When Mouse is asked by her father to clean out her deceased grandmother’s house, she packs her lovable coonhound Bongo into her truck and heads to the house she has not visited since childhood. Entering the house though, she discovers the job may not be as easy as she thought. Grandma appears to have become a hoarder before she was placed in a care home. There is an entire room of dolls and the stairs are completely blocked by boxes of who knows what. Mouse decides she is up for the task and so begins filling garbage bags. She needs money from the house sale after all.

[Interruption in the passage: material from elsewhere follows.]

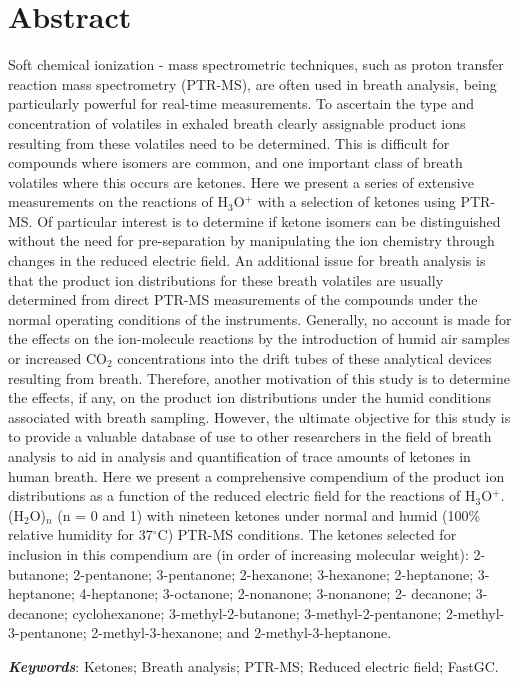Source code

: \section{Abstract}
Soft chemical ionization - mass spectrometric techniques, such as proton transfer reaction mass spectrometry (PTR-MS), are often used in breath analysis, being particularly powerful for real-time measurements. To ascertain the type and concentration of volatiles in exhaled breath clearly assignable product ions resulting from these volatiles need to be determined. This is difficult for compounds where isomers are common, and one important class of breath volatiles where this occurs are ketones. Here we present a series of extensive measurements on the reactions of H$_{3}$O$^+$ with a selection of ketones using PTR-MS. Of particular interest is to determine if ketone isomers can be distinguished without the need for pre-separation by manipulating the ion chemistry through changes in the reduced electric field. An additional issue for breath analysis is that the product ion distributions for these breath volatiles are usually determined from direct PTR-MS measurements of the compounds under the normal operating conditions of the instruments. Generally, no account is made for the effects on the ion-molecule reactions by the introduction of humid air samples or increased CO$_2$ concentrations into the drift tubes of these analytical devices resulting from breath. Therefore, another motivation of this study is to determine the effects, if any, on the product ion distributions under the humid conditions associated with breath sampling. However, the ultimate objective for this study is to provide a valuable database of use to other researchers in the field of breath analysis to aid in analysis and quantification of trace amounts of ketones in human breath. Here we present a comprehensive compendium of the product ion distributions as a function of the reduced electric field for the reactions of H$_{3}$O$^+$. (H$_{2}$O)$_n$ (n = 0 and 1) with nineteen ketones under normal and humid (100\% relative humidity for 37$^{\circ}$C) PTR-MS conditions. The ketones selected for inclusion in this compendium are (in order of increasing molecular weight): 2-butanone; 2-pentanone; 3-pentanone; 2-hexanone; 3-hexanone; 2-heptanone; 3-heptanone; 4-heptanone; 3-octanone; 2-nonanone; 3-nonanone; 2- decanone; 3-decanone; cyclohexanone; 3-methyl-2-butanone; 3-methyl-2-pentanone; 2-methyl-3-pentanone; 2-methyl-3-hexanone; and 2-methyl-3-heptanone.

\textbf{\textit{Keywords}}: Ketones; Breath analysis; PTR-MS; Reduced electric field; FastGC.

While emptying her step-grandfather Cotgrave’s bedroom, Mouse uncovers his journal and decides to give it a read. Mouse is a freelance editor and cannot help herself. The journal discusses the existence of the twisted ones, the white people, earworms, and a strange green book that Cotgrave once possessed. There are direct quotes from this book, as he remembers them, and his ideas about interpreting it. Mouse puts the journal aside, writing it off as the ramblings of a man suffering from dementia with racist leanings.
After finding what she calls an effigy hanging in the woods, and then stumbling upon a bald hill that shouldn’t exist, Mouse is drawn back to the journal. Further reading however does not help her. The eerie lines from the journal begin to repeat themselves in her head and unnatural-looking things start to tap at the windows late at night.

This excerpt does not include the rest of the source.